Administering severe acute respiratory syndrome coronavirus 2 (SARS-CoV-2) vaccines has been the sole strategy for combating the pandemic so far. However, the constant emergence of novel variants, refusal of a section of the general public to receive vaccines, and the rising number of hospitalizations in SARS-CoV-2-infected individuals have necessitated the development of a potent antiviral agent.
About the study
In the present study, researchers conducted a clinical trial to estimate the efficacy and safety of using lithium as a treatment method in severe COVID-19 patients.
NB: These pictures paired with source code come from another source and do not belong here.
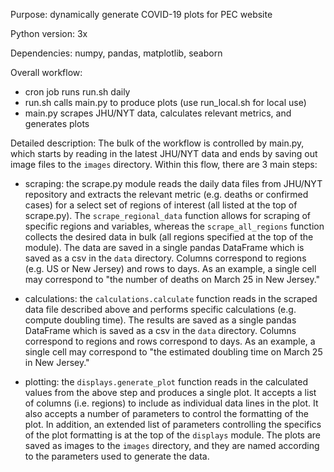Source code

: Purpose: dynamically generate COVID-19 plots for PEC website

Python version: 3x

Dependencies: numpy, pandas, matplotlib, seaborn

Overall workflow:
* cron job runs run.sh daily
* run.sh calls main.py to produce plots (use run\_local.sh for local use)
* main.py scrapes JHU/NYT data, calculates relevant metrics, and generates plots


Detailed description:
The bulk of the workflow is controlled by main.py, which starts by reading in the latest JHU/NYT data and ends by saving out image files to the `images` directory. Within this flow, there are 3 main steps:

* scraping: the scrape.py module reads the daily data files from JHU/NYT repository and extracts the relevant metric (e.g. deaths or confirmed cases) for a select set of regions of interest (all listed at the top of scrape.py). The `scrape_regional_data` function allows for scraping of specific regions and variables, whereas the `scrape_all_regions` function collects the desired data in bulk (all regions specified at the top of the module). The data are saved in a single pandas DataFrame which is saved as a csv in the `data` directory. Columns correspond to regions (e.g. US or New Jersey) and rows to days. As an example, a single cell may correspond to "the number of deaths on March 25 in New Jersey."

* calculations: the `calculations.calculate` function reads in the scraped data file described above and performs specific calculations (e.g. compute doubling time). The results are saved as a single pandas DataFrame which is saved as a csv in the `data` directory. Columns correspond to regions and rows correspond to days. As an example, a single cell may correspond to "the estimated doubling time on March 25 in New Jersey."

* plotting: the `displays.generate_plot` function reads in the calculated values from the above step and produces a single plot. It accepts a list of columns (i.e. regions) to include as individual data lines in the plot. It also accepts a number of parameters to control the formatting of the plot. In addition, an extended list of parameters controlling the specifics of the plot formatting is at the top of the `displays` module. The plots are saved as images to the `images` directory, and they are named according to the parameters used to generate the data.
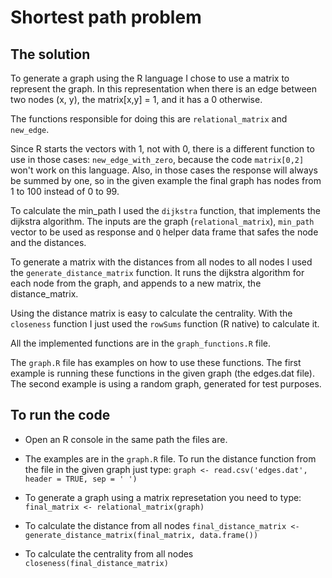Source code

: # Shortest path problem

## The solution

To generate a graph using the R language I chose to use a matrix to represent the graph. In this representation when there is an edge between two nodes (x, y), the matrix[x,y] = 1, and it has a 0 otherwise.

The functions responsible for doing this are `relational_matrix` and `new_edge`.

Since R starts the vectors with 1, not with 0, there is a different function to use in those cases: `new_edge_with_zero`, because the code `matrix[0,2]` won't work on this language. Also, in those cases the response will always be summed by one, so in the given example the final graph has nodes from 1 to 100 instead of 0 to 99.

To calculate the min_path I used the `dijkstra` function, that implements the dijkstra algorithm. The inputs are the graph (`relational_matrix`), `min_path` vector to be used as response and `Q` helper data frame that safes the node and the distances.

To generate a matrix with the distances from all nodes to all nodes I used the `generate_distance_matrix` function. It runs the dijkstra algorithm for each node from the graph, and appends to a new matrix, the distance_matrix.

Using the distance matrix is easy to calculate the centrality. With the `closeness` function I just used the `rowSums` function (R native) to calculate it.

All the implemented functions are in the `graph_functions.R` file.

The `graph.R` file has examples on how to use these functions. The first example is running these functions in the given graph (the edges.dat file). The second example is using a random graph, generated for test purposes.


## To run the code

 - Open an R console in the same path the files are.

 - The examples are in the `graph.R` file. To run the distance function from the file in the given graph just type:
 `graph <- read.csv('edges.dat', header = TRUE, sep = ' ')`

 - To generate a graph using a matrix represetation you need to type:
 `final_matrix <- relational_matrix(graph)`

 - To calculate the distance from all nodes
  `final_distance_matrix <- generate_distance_matrix(final_matrix, data.frame())`

 - To calculate the centrality from all nodes
  `closeness(final_distance_matrix)`




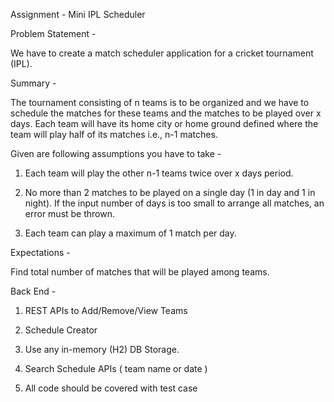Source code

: Assignment - Mini IPL Scheduler

Problem Statement -

We have to create a match scheduler application for a cricket tournament (IPL).

Summary -

The tournament consisting of n teams is to be organized and we have to schedule the matches for these teams and the matches to be played over x days. Each team will have its home city or home ground defined where the team will play half of its matches i.e., n-1 matches.

Given are following assumptions you have to take -

1. Each team will play the other n-1 teams twice over x days period. 

2. No more than 2 matches to be played on a single day (1 in day and 1 in night). If the input number of days is too small to arrange all matches, an error must be thrown. 

3. Each team can play a maximum of 1 match per day.

Expectations -

Find total number of matches that will be played among teams.

Back End -

1. REST APIs to Add/Remove/View Teams 

2. Schedule Creator

3. Use any  in-memory (H2) DB Storage. 

3. Search Schedule APIs ( team name or date )

4. All code should be covered with test case
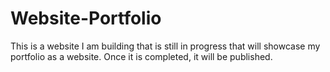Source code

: # Website-Portfolio
This is a website I am building that is still in progress that will showcase my portfolio as a website. Once it is completed, it will be published.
The team executed a prospective, longitudinal, miss alli custom and comparative study between two groups: (1) a control group comprising COVID-19 patients treated with a standard method of treatment using dexamethasone and (2) an experimental group comprising COVID-19 patients with dexamethasone as well as lithium carbonate. The experimental cohort was administered 200 mg every 12 hours of lithium carbonate administration, ensuring that the plasma levels were between 0.6 mEq/ L and 1.2 mEq/ L.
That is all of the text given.